A: They were very nice people and as soon as they understood we were not the police very open an trustful.

let it burn
‘Let It Burn’

Q: There is a beautiful scene of the characters singing in the trailer. Do you have any notable stories or memories to share from your time filming?

A: Me and my crew we were very touched by the experience of being so close to such a saturated experience of life. I made very good friends and we all had our heart softened.

Q: Can you tell us more about your background and how it has shaped your anthropological approach to filmmaking?

A: I studied anthropology and still do. I love to read it and whenever I need to do or think about something I go back to it. I was formed in São Paulo University where I also have a Master’s degree. I’m very influenced by authors of the post-social anthropology (Eduardo Viveiros de Castro, Marilyn Strathern, Bruno Latour).

So, basically, I like to make a kind of film that the aesthetic shape of the film is not constructed before the field but in relationship with it. It is aesthetic research, a narrative research that has to do with relating to people and trying to understand their concepts, not being a hostage to my own way of seeing and trying to open my creative process to be affected, transformed.

Q: ‘Let It Burn’ recently at Sheffield Doc Fest and is picking up awards on the festival scene. What do you hope international audiences take away from this film?

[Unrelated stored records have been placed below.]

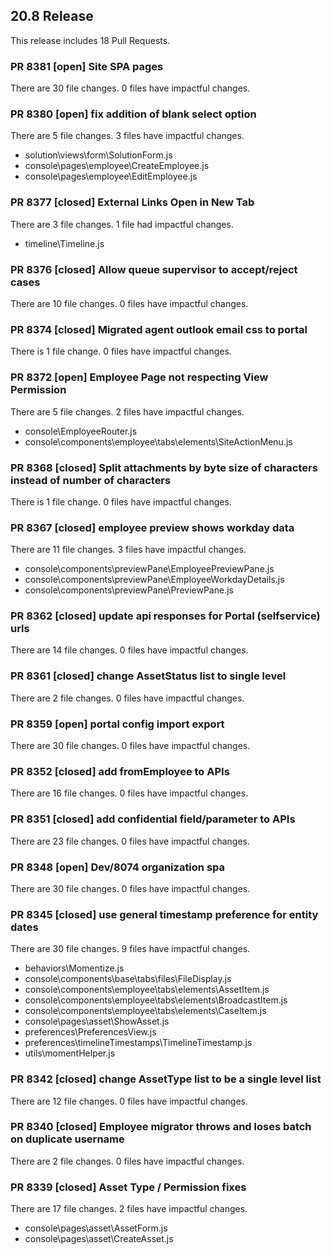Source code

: ## 20.8 Release

This release includes 18 Pull Requests.
### PR 8381 [open] Site SPA pages
There are 30 file changes. 0 files have impactful changes.
### PR 8380 [open] fix addition of blank select option
There are 5 file changes. 3 files have impactful changes.
- solution\views\form\SolutionForm.js
- console\pages\employee\CreateEmployee.js
- console\pages\employee\EditEmployee.js
### PR 8377 [closed] External Links Open in New Tab
There are 3 file changes. 1 file had impactful changes.
- timeline\Timeline.js
### PR 8376 [closed] Allow queue supervisor to accept&#x2F;reject cases
There are 10 file changes. 0 files have impactful changes.
### PR 8374 [closed] Migrated agent outlook email css to portal
There is 1 file change. 0 files have impactful changes.
### PR 8372 [open] Employee Page not respecting View Permission
There are 5 file changes. 2 files have impactful changes.
- console\EmployeeRouter.js
- console\components\employee\tabs\elements\SiteActionMenu.js
### PR 8368 [closed] Split attachments by byte size of characters instead of number of characters
There is 1 file change. 0 files have impactful changes.
### PR 8367 [closed] employee preview shows workday data
There are 11 file changes. 3 files have impactful changes.
- console\components\previewPane\EmployeePreviewPane.js
- console\components\previewPane\EmployeeWorkdayDetails.js
- console\components\previewPane\PreviewPane.js
### PR 8362 [closed] update api responses for Portal (selfservice) urls
There are 14 file changes. 0 files have impactful changes.
### PR 8361 [closed] change AssetStatus list to single level
There are 2 file changes. 0 files have impactful changes.
### PR 8359 [open] portal config import export
There are 30 file changes. 0 files have impactful changes.
### PR 8352 [closed] add fromEmployee to APIs
There are 16 file changes. 0 files have impactful changes.
### PR 8351 [closed] add confidential field&#x2F;parameter to APIs
There are 23 file changes. 0 files have impactful changes.
### PR 8348 [open] Dev&#x2F;8074 organization spa
There are 30 file changes. 0 files have impactful changes.
### PR 8345 [closed] use general timestamp preference for entity dates
There are 30 file changes. 9 files have impactful changes.
- behaviors\Momentize.js
- console\components\base\tabs\files\FileDisplay.js
- console\components\employee\tabs\elements\AssetItem.js
- console\components\employee\tabs\elements\BroadcastItem.js
- console\components\employee\tabs\elements\CaseItem.js
- console\pages\asset\ShowAsset.js
- preferences\PreferencesView.js
- preferences\timelineTimestamps\TimelineTimestamp.js
- utils\momentHelper.js
### PR 8342 [closed] change AssetType list to be a single level list
There are 12 file changes. 0 files have impactful changes.
### PR 8340 [closed] Employee migrator throws and loses batch on duplicate username
There are 2 file changes. 0 files have impactful changes.
### PR 8339 [closed] Asset Type &#x2F; Permission fixes
There are 17 file changes. 2 files have impactful changes.
- console\pages\asset\AssetForm.js
- console\pages\asset\CreateAsset.js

A: I want people to understand there is life and love and fear and humour and pain everywhere. Even where we usually think there is only death. In a time when hate is on the cover of newspapers around the world, I think I want people to have empathy, be touched and transformed by each other.

Q: What is next for you? Any ambitions to share?

A: Now I want to release the film in Brazil, I’m very focused on it. I also have a new project, I’m just not ready to talk about it yet. I’m still in the middle of the adventure of discovering how it’s going to be. But, of course, is about alterity and a social space where people also think it’s impossible to feel connected with – but of course, it’s not.